Notice the discipline: no data is read until .collect() is called. The explain() call lets you verify that filters are pushed down and only necessary columns are projected. In a production setting, you would log the query plan for debugging failed runs.

Polars Lazy Evaluation

Pandas-to-Polars Migration Patterns

If you have existing Pandas code, here is a translation table for the most common operations. The left column is what you are replacing; the right column is the idiomatic Polars equivalent.

OperationPandasPolars
Read CSVpd.read_csv("f.csv")pl.scan_csv("f.csv") (lazy)
Filter rowsdf[df["col"] > 5]lf.filter(pl.col("col") > 5)
Select columnsdf[["a", "b"]]lf.select("a", "b")
New columndf["c"] = df["a"] + df["b"]lf.with_columns((pl.col("a") + pl.col("b")).alias("c"))
Group + aggdf.groupby("g").agg({"v": "sum"})lf.group_by("g").agg(pl.col("v").sum())
Sortdf.sort_values("col")lf.sort("col")
Joindf1.merge(df2, on="k")lf1.join(lf2, on="k")
Drop nullsdf.dropna(subset=["col"])lf.filter(pl.col("col").is_not_null())
Apply functiondf["col"].apply(fn)lf.with_columns(pl.col("col").map_elements(fn))
Value countsdf["col"].value_counts()lf.select(pl.col("col").value_counts())
Pivot tablepd.pivot_table(df, ...)df.pivot(on=..., values=...)

One critical difference: Polars has no index. There is no set_index(), no reset_index(), no MultiIndex. This is deliberate — indexes add complexity and prevent certain optimizations. If you relied on index-based alignment in Pandas, you will need to use explicit joins in Polars.

Another difference: The apply() / map_elements() escape hatch exists in Polars but defeats the purpose.
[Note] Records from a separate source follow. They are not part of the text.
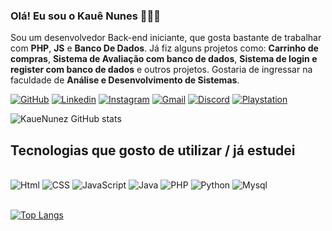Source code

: 
### Olá! Eu sou o Kauê Nunes 🧑🏻‍💻
Sou um desenvolvedor Back-end iniciante, que gosta bastante de trabalhar com <strong>PHP</strong>, <strong>JS</strong> e <strong>Banco De Dados</strong>. Já fiz alguns projetos como: <strong>Carrinho de compras</strong>, <strong>Sistema de Avaliação com banco de dados</strong>, <strong>Sistema de login e register com banco de dados</strong> e outros projetos. Gostaria de ingressar na faculdade de <strong>Análise e Desenvolvimento de Sistemas</strong>.

[![GitHub](https://img.shields.io/badge/GitHub-100000?style=for-the-badge&logo=github&logoColor=white)](https://github.com/KaueNunez)
[![Linkedin](https://img.shields.io/badge/LinkedIn-0077B5?style=for-the-badge&logo=linkedin&logoColor=white)](https://www.linkedin.com/in/kau%C3%AA-nunes-960b2b268/)
[![Instagram](https://img.shields.io/badge/Instagram-E4405F?style=for-the-badge&logo=instagram&logoColor=white)](https://www.instagram.com/eukauenz/)
[![Gmail](https://img.shields.io/badge/Gmail-D14836?style=for-the-badge&logo=gmail&logoColor=white)]()
[![Discord](https://img.shields.io/badge/Discord-7289DA?style=for-the-badge&logo=discord&logoColor=white)]()
[![Playstation](https://img.shields.io/badge/PlayStation-003791?style=for-the-badge&logo=playstation&logoColor=white)]() 


![KaueNunez GitHub stats](https://github-readme-stats.vercel.app/api?username=KaueNunez&show_icons=true&theme=dracula)


## Tecnologias que gosto de utilizar / já estudei

<div style="display: inline_block"><br>
<img aling="center" alt="Html" src="https://img.shields.io/badge/HTML5-E34F26?style=for-the-badge&logo=html5&logoColor=white">
<img aling="center" alt="CSS" src="https://img.shields.io/badge/CSS3-1572B6?style=for-the-badge&logo=css3&logoColor=white">
<img aling="center" alt="JavaScript" src="https://img.shields.io/badge/JavaScript-323330?style=for-the-badge&logo=javascript&logoColor=F7DF1E">
<img aling="center" alt="Java" src="https://img.shields.io/badge/Java-ED8B00?style=for-the-badge&logo=openjdk&logoColor=white">
<img aling="center" alt="PHP" src="https://img.shields.io/badge/PHP-777BB4?style=for-the-badge&logo=php&logoColor=white">
<img aling="center" alt="Python" src="https://img.shields.io/badge/Python-14354C?style=for-the-badge&logo=python&logoColor=white">
<img aling="center" alt="Mysql" src="https://img.shields.io/badge/MySQL-00000F?style=for-the-badge&logo=mysql&logoColor=white">
<br><br>

[![Top Langs](https://github-readme-stats.vercel.app/api/top-langs/?username=KaueNunez&layout=donut&show_icons=true&theme=dracula)](https://github.com/anuraghazra/github-readme-stats)
</div>
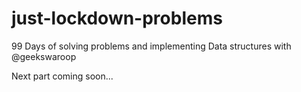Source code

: # just-lockdown-problems

99 Days of solving problems and implementing Data structures with @geekswaroop

Next part coming soon...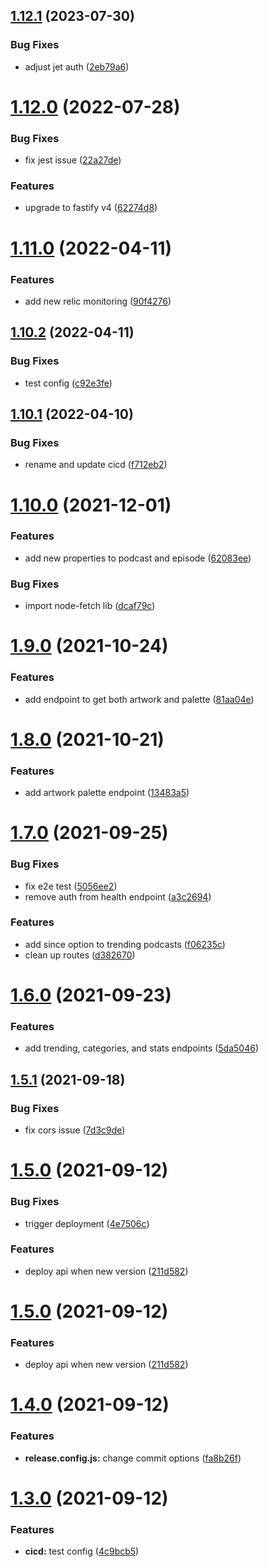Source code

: ## [1.12.1](https://github.com/garredow/foxcasts-api-v1/compare/v1.12.0...v1.12.1) (2023-07-30)


### Bug Fixes

* adjust jet auth ([2eb79a6](https://github.com/garredow/foxcasts-api-v1/commit/2eb79a6eabf2ebcc2c5110be5c246d826f683553))

# [1.12.0](https://github.com/garredow/foxcasts-api-v1/compare/v1.11.0...v1.12.0) (2022-07-28)


### Bug Fixes

* fix jest issue ([22a27de](https://github.com/garredow/foxcasts-api-v1/commit/22a27deeaabc57f0448ebc5b11b353680c048069))


### Features

* upgrade to fastify v4 ([62274d8](https://github.com/garredow/foxcasts-api-v1/commit/62274d8b000e06a30f4e31e2a5fdaafdd783c434))

# [1.11.0](https://github.com/garredow/foxcasts-api-v1/compare/v1.10.2...v1.11.0) (2022-04-11)


### Features

* add new relic monitoring ([90f4276](https://github.com/garredow/foxcasts-api-v1/commit/90f4276ad1a08288bb689819814af52ea1928d3a))

## [1.10.2](https://github.com/garredow/foxcasts-api-v1/compare/v1.10.1...v1.10.2) (2022-04-11)


### Bug Fixes

* test config ([c92e3fe](https://github.com/garredow/foxcasts-api-v1/commit/c92e3feb47907d410f7fc20546132cad80a183ea))

## [1.10.1](https://github.com/garredow/foxcasts-api-v1/compare/v1.10.0...v1.10.1) (2022-04-10)


### Bug Fixes

* rename and update cicd ([f712eb2](https://github.com/garredow/foxcasts-api-v1/commit/f712eb2580620075ee5b937d79bc467fe84fe222))

# [1.10.0](https://github.com/garredow/foxcasts-api/compare/v1.9.1...v1.10.0) (2021-12-01)

### Features

* add new properties to podcast and episode ([62083ee](https://github.com/garredow/foxcasts-api/commit/62083eea64ce2c0f3ca6ce9539496bca7f9d3740))

### Bug Fixes

- import node-fetch lib ([dcaf79c](https://github.com/garredow/foxcasts-api-v1/commit/dcaf79ce9377f566d93548e33e370c29e77aae3c))

# [1.9.0](https://github.com/garredow/foxcasts-api-v1/compare/v1.8.0...v1.9.0) (2021-10-24)

### Features

- add endpoint to get both artwork and palette ([81aa04e](https://github.com/garredow/foxcasts-api-v1/commit/81aa04efec93f5e9bcda67390122c9c4bc043b1c))

# [1.8.0](https://github.com/garredow/foxcasts-api-v1/compare/v1.7.0...v1.8.0) (2021-10-21)

### Features

- add artwork palette endpoint ([13483a5](https://github.com/garredow/foxcasts-api-v1/commit/13483a5492d12bdd49100a525c612ead9087a5c2))

# [1.7.0](https://github.com/garredow/foxcasts-api-v1/compare/v1.6.0...v1.7.0) (2021-09-25)

### Bug Fixes

- fix e2e test ([5056ee2](https://github.com/garredow/foxcasts-api-v1/commit/5056ee2eda7d4c65bb647ae11a1cca5ced4906af))
- remove auth from health endpoint ([a3c2694](https://github.com/garredow/foxcasts-api-v1/commit/a3c2694c0a9238903a6793773e1d5b6ebc4c0531))

### Features

- add since option to trending podcasts ([f06235c](https://github.com/garredow/foxcasts-api-v1/commit/f06235c320802ad4fb110e9cdb5b4497a626a36c))
- clean up routes ([d382670](https://github.com/garredow/foxcasts-api-v1/commit/d382670fe205793acb4c1ae9cc85cf1c42d044bb))

# [1.6.0](https://github.com/garredow/foxcasts-api-v1/compare/v1.5.1...v1.6.0) (2021-09-23)

### Features

- add trending, categories, and stats endpoints ([5da5046](https://github.com/garredow/foxcasts-api-v1/commit/5da5046a6ff48b08e6ae189d2fc8a27ff39244c5))

## [1.5.1](https://github.com/garredow/foxcasts-api-v1/compare/v1.5.0...v1.5.1) (2021-09-18)

### Bug Fixes

- fix cors issue ([7d3c9de](https://github.com/garredow/foxcasts-api-v1/commit/7d3c9de68952a3b8e90e3fb088e45efed58b147c))

# [1.5.0](https://github.com/garredow/foxcasts-api-v1/compare/v1.4.0...v1.5.0) (2021-09-12)

### Bug Fixes

- trigger deployment ([4e7506c](https://github.com/garredow/foxcasts-api-v1/commit/4e7506cdf76a06de39a962f7660ef270aca41b31))

### Features

- deploy api when new version ([211d582](https://github.com/garredow/foxcasts-api-v1/commit/211d5827e15eff7755a99f12d7b295289f0c5122))

# [1.5.0](https://github.com/garredow/foxcasts-api-v1/compare/v1.4.0...v1.5.0) (2021-09-12)

### Features

- deploy api when new version ([211d582](https://github.com/garredow/foxcasts-api-v1/commit/211d5827e15eff7755a99f12d7b295289f0c5122))

# [1.4.0](https://github.com/garredow/foxcasts-api-v1/compare/v1.3.0...v1.4.0) (2021-09-12)

### Features

- **release.config.js:** change commit options ([fa8b26f](https://github.com/garredow/foxcasts-api-v1/commit/fa8b26f9c52f375238c5449a350c63d007e677c0))

# [1.3.0](https://github.com/garredow/foxcasts-api-v1/compare/v1.2.0...v1.3.0) (2021-09-12)

### Features

- **cicd:** test config ([4c9bcb5](https://github.com/garredow/foxcasts-api-v1/commit/4c9bcb5bda148b3651a1e2b8b76709f4f5c9ddc0))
Every call to map_elements drops you back into single-threaded Python. If you find yourself using it frequently, you are not using the expression API correctly. Almost every row-level Python function can be rewritten as a combination of Polars expressions.

# BAD: drops to Python, single-threaded, 100x slower
df.with_columns(
    pl.col("name").map_elements(lambda s: s.split()[0], return_dtype=pl.Utf8).alias("first_name")
)

# GOOD: native Polars expression, multi-threaded, vectorized
df.with_columns(
    pl.col("name").str.split(" ").list.get(0).alias("first_name")
)

The pattern is consistent: if you are writing a lambda, there is almost certainly a Polars expression that does the same thing faster. Check the expression reference before reaching for map_elements.